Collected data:
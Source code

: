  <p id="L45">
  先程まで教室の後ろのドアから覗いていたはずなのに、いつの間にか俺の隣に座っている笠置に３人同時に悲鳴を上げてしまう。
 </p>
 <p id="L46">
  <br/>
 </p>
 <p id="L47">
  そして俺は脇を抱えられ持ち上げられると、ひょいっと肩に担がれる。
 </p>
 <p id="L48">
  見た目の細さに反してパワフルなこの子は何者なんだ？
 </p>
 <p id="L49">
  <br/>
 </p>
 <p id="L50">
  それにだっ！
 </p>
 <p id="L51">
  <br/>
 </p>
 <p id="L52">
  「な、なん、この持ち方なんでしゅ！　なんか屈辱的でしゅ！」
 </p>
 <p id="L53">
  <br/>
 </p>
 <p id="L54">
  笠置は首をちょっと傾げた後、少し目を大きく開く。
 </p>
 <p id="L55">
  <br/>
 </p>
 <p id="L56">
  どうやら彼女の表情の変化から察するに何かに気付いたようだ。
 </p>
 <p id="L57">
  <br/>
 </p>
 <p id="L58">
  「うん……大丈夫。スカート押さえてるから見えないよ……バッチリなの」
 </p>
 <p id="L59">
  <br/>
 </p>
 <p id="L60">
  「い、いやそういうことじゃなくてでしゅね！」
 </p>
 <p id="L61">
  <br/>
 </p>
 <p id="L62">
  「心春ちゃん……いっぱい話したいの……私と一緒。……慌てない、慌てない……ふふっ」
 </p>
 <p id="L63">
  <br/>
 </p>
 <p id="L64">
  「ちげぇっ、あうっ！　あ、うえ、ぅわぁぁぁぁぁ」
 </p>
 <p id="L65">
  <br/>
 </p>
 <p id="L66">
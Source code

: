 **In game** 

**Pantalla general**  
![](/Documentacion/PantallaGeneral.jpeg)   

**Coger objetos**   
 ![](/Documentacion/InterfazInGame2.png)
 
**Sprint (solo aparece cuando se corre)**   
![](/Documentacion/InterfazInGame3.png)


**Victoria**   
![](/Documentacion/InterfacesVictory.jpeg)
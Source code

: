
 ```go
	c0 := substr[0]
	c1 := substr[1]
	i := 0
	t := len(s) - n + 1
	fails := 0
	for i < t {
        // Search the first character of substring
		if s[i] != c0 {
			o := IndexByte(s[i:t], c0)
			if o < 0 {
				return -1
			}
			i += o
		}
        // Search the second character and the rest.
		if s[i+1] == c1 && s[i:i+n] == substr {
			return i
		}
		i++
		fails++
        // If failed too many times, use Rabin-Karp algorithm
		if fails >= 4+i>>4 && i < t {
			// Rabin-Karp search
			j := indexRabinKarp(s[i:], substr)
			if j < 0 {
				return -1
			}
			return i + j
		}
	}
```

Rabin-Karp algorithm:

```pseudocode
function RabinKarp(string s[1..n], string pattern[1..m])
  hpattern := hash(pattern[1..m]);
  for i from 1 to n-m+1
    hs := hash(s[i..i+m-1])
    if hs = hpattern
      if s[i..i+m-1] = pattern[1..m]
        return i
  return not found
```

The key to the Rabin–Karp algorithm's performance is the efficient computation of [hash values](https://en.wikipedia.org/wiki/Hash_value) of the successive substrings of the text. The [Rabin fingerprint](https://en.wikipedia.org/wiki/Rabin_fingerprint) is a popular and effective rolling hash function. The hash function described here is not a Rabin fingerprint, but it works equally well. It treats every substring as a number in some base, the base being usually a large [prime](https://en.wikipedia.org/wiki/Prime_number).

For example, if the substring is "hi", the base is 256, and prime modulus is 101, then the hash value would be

### [WHAT THE TASK REQUIRES]
From the data above, copy out every line with the string "hash" in it.

### [TASK RESPONSE]
  hpattern := hash(pattern[1..m]);
    hs := hash(s[i..i+m-1])
The key to the Rabin–Karp algorithm's performance is the efficient computation of [hash values](https://en.wikipedia.org/wiki/Hash_value) of the successive substrings of the text. The [Rabin fingerprint](https://en.wikipedia.org/wiki/Rabin_fingerprint) is a popular and effective rolling hash function. The hash function described here is not a Rabin fingerprint, but it works equally well. It treats every substring as a number in some base, the base being usually a large [prime](https://en.wikipedia.org/wiki/Prime_number).
For example, if the substring is "hi", the base is 256, and prime modulus is 101, then the hash value would be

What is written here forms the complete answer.